0

I have a dataframe with the column 'purpose' that has a lot of string values that I want to standardize by finding a string and replacing it.

For instance, some very similar values are car purchase, buying a second-hand car, buying my own car, cars, second-hand car purchase, car, to own a car, purchase of a car, to buy a car

I used the following to make this change:

#replace anything to do with buying a car with "Vehicle"

credit_data['purpose'] = credit_data.purpose.str.replace(r'(^.*car.*$)','Vehicle')

and it worked great, all of those values were replaced with 'Vehicle'

I have a number of other similar strings in this column for other types, like education - supplementary education, education, getting an education, to get a supplementary education, university education, etc.

so, I looked up regex syntax and came up with the following:

#replace anything to do with education with "Education"
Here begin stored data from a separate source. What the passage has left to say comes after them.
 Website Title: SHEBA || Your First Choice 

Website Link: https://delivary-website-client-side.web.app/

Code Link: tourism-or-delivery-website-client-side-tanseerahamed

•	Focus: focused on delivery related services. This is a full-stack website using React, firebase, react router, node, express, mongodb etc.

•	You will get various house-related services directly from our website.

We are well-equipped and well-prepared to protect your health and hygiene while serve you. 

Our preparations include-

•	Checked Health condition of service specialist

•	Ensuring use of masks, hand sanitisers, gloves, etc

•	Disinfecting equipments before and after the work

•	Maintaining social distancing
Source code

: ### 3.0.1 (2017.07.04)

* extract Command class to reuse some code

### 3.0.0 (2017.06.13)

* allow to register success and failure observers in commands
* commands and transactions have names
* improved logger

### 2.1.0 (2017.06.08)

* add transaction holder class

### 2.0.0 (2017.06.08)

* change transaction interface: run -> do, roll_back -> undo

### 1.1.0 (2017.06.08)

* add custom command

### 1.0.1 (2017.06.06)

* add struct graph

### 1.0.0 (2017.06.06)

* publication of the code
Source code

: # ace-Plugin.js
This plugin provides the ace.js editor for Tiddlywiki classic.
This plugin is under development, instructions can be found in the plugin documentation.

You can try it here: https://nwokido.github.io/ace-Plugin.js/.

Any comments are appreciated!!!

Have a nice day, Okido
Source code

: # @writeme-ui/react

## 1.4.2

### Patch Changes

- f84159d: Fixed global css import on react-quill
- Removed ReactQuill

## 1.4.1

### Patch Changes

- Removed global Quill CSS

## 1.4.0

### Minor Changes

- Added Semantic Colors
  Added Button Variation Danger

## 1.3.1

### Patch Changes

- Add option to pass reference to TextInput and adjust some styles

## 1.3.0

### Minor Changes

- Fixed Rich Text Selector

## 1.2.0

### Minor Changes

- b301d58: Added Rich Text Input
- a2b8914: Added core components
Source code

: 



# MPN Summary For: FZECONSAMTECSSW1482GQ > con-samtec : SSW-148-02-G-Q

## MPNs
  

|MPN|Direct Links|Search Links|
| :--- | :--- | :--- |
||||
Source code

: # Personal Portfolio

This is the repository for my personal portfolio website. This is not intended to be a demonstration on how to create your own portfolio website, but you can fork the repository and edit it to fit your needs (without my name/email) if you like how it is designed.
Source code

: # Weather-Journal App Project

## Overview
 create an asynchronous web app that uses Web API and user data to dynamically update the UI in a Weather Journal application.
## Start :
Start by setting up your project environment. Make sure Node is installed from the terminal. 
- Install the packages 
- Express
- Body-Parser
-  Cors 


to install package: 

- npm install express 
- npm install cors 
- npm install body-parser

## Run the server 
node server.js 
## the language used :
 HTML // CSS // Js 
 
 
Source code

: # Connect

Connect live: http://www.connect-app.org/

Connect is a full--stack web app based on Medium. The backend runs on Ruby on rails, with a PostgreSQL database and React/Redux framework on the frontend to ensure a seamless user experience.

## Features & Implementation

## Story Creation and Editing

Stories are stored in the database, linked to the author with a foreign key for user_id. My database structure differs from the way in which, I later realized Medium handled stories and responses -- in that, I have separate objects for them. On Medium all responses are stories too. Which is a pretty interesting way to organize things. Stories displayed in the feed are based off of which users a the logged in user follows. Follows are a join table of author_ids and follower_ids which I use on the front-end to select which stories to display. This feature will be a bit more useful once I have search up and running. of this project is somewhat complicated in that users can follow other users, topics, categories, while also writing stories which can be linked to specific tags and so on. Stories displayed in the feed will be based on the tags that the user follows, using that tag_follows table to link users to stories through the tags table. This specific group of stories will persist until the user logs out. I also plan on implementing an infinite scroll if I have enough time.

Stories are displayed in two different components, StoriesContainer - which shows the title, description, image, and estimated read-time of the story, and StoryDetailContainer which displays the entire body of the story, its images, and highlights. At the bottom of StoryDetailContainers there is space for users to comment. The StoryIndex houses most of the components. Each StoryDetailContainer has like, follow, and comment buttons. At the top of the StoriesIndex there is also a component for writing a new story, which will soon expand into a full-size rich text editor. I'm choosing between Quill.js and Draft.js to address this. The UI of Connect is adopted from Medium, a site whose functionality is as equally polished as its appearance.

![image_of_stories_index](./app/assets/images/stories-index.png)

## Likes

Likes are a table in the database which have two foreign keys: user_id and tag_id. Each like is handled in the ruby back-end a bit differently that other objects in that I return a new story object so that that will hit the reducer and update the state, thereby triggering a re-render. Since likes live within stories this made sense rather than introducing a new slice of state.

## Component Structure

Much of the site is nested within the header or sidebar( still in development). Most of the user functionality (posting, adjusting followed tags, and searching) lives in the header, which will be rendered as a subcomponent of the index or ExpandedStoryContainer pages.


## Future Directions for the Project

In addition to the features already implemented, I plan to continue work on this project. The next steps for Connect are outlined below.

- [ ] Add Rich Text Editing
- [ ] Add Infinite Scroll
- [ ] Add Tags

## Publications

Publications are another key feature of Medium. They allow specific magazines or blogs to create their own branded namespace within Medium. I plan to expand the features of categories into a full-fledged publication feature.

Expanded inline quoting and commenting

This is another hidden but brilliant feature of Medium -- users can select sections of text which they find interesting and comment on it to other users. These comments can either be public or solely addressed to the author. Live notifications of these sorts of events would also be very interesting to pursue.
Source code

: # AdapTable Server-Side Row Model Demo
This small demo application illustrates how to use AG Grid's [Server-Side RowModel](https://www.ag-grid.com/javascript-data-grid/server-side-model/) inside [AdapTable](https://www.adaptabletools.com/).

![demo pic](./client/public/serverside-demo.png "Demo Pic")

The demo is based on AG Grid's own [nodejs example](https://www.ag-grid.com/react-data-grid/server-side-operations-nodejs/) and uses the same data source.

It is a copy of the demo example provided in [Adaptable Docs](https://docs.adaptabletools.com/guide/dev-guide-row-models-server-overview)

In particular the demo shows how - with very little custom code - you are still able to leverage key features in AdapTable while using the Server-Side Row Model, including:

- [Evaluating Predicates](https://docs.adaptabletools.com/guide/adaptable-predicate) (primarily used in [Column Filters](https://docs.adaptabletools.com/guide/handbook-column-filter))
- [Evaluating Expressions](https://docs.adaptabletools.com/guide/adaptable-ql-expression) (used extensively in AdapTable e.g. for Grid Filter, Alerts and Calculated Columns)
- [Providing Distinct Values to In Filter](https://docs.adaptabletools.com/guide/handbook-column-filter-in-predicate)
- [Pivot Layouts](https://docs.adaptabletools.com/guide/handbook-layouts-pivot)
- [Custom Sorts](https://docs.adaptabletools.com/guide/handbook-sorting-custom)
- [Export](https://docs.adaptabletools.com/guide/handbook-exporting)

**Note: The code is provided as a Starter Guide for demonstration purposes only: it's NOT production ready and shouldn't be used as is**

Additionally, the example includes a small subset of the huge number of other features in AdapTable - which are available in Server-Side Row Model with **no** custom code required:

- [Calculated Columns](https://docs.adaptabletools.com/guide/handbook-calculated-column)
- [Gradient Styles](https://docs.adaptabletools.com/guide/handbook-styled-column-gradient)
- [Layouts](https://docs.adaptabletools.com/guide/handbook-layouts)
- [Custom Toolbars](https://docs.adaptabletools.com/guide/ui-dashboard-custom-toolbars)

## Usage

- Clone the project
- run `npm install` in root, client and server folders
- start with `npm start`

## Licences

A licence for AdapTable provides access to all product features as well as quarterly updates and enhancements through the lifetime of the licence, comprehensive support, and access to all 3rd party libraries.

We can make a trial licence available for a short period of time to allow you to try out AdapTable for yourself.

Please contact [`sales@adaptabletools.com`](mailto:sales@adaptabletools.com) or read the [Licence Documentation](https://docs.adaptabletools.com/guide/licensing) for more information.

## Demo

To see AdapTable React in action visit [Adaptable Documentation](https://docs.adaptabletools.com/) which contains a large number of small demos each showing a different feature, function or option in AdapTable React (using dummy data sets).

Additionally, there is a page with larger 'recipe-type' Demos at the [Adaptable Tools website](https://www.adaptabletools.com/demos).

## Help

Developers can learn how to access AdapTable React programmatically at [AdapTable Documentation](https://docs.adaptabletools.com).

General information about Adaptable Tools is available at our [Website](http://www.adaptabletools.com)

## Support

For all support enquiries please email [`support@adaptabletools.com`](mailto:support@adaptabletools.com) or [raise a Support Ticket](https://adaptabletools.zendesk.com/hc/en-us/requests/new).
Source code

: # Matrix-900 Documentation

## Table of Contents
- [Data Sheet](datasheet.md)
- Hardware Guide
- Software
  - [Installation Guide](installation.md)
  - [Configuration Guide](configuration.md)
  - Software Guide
credit_data['purpose'] = credit_data.purpose.str.replace(r'(^.*education|university|educated.*$)','Education')

the results for this are similar to above - everything says education now - yay!

which brings me to my question - I've gone wrong somewhere in applying this to some of my other strings - for instance, I used a similar method for real estate:

#replace anything to do with real estate with real estate

credit_data['purpose'] = credit_data.purpose.str.replace(r'(^.*real estate|housing|house|property.*$)','Real Estate')

and my results here are different - I started with values like purchase my own house, building a house, purchase of a property, etc. and all the method seems to have done was replace just the string i identified, instead of the entire string with just the replacement string.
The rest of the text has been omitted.